Back off, DPS! A tank rant

I've seen a theme developing lately in blog posts and rants on the WoW_ladies livejournal community about tanks getting the short end of the PUG atmosphere stick and it hits me close to home. I've paid more attention to these kind of posts because I've started a lowbie tank recently myself and I find the complaints I'm reading about most often are ones I have myself.

Whether it's the anti-CC atmosphere of all of Wrath (I swear, you never see a sheep anymore unless you're PvPing) or simply the result of everyone overgearing every instance imaginable through badge and BoA gear, DPS have lost their restraint. Every fight is an AoE fight and if you aren't pulling as fast as the healer can keep up (if not faster), you are labeled a "fail tank" or told (usually by a ret pally) that someone else in the group can tank instead if you can't do it faster. It's enough to bring newer tanks (including me) to tears.

Now I could talk about DPS taking a lesson in patience, that everyone has to learn to tank somewhere. However, I've seen a lot of those kind of posts around, so I thought I would tackle it a different way.

Tanks need to learn to deal with these impatient, rude DPS.

First, take a deep breath. When they start in with "pull faster" or "I could do this job for you," as a tank you actually do have a few options. If you're interested in a conversation or think this person would actually listen to reason, you can explain to them that you're pulling at the pace you (or your healer's mana) are comfortable with. Or that you've found if you pull large groups, the DPS AoEing makes you lose aggro on too much of the pack and everyone dies because the healer has to heal, literally, the whole group at once. However, I've found more often than not that if a DPS player is going to start berating you for not turning each instance into a five-minute run (so they can sit around for their next 15-minute queue, heheh), they're not usually interested in listening to what you have to say.
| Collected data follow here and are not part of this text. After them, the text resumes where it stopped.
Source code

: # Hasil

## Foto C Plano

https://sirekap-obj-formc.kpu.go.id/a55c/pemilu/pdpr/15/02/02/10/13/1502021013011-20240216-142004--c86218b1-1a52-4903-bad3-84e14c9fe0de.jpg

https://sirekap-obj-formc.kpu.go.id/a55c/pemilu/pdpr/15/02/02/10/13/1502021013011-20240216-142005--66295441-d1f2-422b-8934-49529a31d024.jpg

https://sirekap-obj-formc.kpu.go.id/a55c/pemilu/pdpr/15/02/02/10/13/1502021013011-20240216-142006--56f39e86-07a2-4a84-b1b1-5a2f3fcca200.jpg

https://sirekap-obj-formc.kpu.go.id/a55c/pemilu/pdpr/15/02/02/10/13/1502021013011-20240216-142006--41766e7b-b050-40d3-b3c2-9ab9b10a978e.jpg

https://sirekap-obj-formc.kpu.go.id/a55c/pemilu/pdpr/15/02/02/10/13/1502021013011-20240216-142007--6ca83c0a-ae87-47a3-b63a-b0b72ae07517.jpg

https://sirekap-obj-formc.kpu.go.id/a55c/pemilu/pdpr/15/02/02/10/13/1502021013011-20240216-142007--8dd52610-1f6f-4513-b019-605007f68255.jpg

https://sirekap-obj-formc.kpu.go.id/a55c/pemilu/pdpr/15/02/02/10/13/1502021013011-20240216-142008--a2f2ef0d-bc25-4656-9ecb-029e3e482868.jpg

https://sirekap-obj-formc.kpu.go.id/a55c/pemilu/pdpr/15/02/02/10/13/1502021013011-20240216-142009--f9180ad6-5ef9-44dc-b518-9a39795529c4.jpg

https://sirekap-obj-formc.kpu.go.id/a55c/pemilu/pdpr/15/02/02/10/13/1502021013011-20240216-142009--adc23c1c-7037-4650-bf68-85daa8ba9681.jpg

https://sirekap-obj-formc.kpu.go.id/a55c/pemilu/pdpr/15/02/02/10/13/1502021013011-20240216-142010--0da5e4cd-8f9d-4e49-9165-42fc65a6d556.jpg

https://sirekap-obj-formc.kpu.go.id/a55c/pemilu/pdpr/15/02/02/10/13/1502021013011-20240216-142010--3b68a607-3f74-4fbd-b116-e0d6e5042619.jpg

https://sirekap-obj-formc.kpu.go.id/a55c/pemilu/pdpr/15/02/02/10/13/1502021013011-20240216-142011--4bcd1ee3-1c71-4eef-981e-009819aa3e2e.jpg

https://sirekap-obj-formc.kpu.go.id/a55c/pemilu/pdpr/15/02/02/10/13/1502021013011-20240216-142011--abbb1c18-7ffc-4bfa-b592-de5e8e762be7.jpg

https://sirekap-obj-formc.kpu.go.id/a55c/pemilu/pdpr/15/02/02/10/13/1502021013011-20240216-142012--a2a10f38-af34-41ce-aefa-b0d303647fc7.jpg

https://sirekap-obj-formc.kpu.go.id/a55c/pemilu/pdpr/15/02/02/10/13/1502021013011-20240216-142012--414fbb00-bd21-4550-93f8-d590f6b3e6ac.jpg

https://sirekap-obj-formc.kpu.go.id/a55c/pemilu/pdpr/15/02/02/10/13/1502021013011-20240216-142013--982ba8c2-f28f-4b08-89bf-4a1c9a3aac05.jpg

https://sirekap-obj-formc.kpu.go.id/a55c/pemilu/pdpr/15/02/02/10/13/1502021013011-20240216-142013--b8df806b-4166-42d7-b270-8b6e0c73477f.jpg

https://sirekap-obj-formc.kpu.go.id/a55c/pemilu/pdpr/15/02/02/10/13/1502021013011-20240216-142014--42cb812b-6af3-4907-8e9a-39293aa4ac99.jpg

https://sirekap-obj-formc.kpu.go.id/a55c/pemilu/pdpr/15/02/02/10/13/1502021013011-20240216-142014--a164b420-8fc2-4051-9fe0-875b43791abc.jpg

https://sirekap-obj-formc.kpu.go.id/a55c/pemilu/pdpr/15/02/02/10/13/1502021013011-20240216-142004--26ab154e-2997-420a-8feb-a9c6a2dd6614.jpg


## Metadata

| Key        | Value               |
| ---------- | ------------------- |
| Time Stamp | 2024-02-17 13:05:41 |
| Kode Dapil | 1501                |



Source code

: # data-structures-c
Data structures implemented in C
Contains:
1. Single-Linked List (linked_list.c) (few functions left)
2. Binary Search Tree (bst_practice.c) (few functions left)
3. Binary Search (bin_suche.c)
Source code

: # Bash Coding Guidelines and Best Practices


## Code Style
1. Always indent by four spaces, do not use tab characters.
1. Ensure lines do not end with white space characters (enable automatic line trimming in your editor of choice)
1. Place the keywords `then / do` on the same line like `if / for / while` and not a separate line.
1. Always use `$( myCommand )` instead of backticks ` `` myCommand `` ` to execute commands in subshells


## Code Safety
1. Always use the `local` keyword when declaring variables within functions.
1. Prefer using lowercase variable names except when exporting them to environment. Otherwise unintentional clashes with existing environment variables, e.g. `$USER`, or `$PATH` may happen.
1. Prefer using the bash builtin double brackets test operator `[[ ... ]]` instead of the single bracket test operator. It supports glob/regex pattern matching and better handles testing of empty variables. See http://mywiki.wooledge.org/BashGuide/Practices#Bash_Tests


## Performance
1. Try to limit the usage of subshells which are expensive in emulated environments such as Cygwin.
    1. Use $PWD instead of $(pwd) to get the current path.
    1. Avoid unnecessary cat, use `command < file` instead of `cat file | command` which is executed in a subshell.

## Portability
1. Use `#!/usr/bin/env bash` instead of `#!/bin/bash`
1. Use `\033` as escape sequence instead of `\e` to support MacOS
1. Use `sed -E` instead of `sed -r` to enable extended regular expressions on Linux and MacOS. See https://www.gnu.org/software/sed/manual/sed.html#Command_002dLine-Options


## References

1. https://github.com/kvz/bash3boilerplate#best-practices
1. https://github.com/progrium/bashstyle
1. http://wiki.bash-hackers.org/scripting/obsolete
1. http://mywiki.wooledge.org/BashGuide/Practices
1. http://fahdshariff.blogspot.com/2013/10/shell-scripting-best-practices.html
An option that many young tanks (myself included) take is to just drop out of the instance. If the entire group seems set on negativity or you are completely outleveled by the mobs in the instance (it's amazing how little threat you can hold on mobs just two or three levels above you) or by the other DPS (this is especially bad with mages and ret pallies), it's sometimes better to take the debuff and not get caught up in the hate mongering. You'll have to wait a bit for the debuff to wear off, but I strongly urge you to wait it out and then get right back into the dungeon queue. In all likelihood, you aren't a bad tank. In all likelihood, you've been given a handful of bad DPS or been put in a situation that is beyond your control (mobs three levels above you only receive a third of the aggro you put out). Take a breather, quest some, talk to a friend who plays a tank and get some tips, and then get back on the horse. After that next dungeon, you'll feel a whole lot better.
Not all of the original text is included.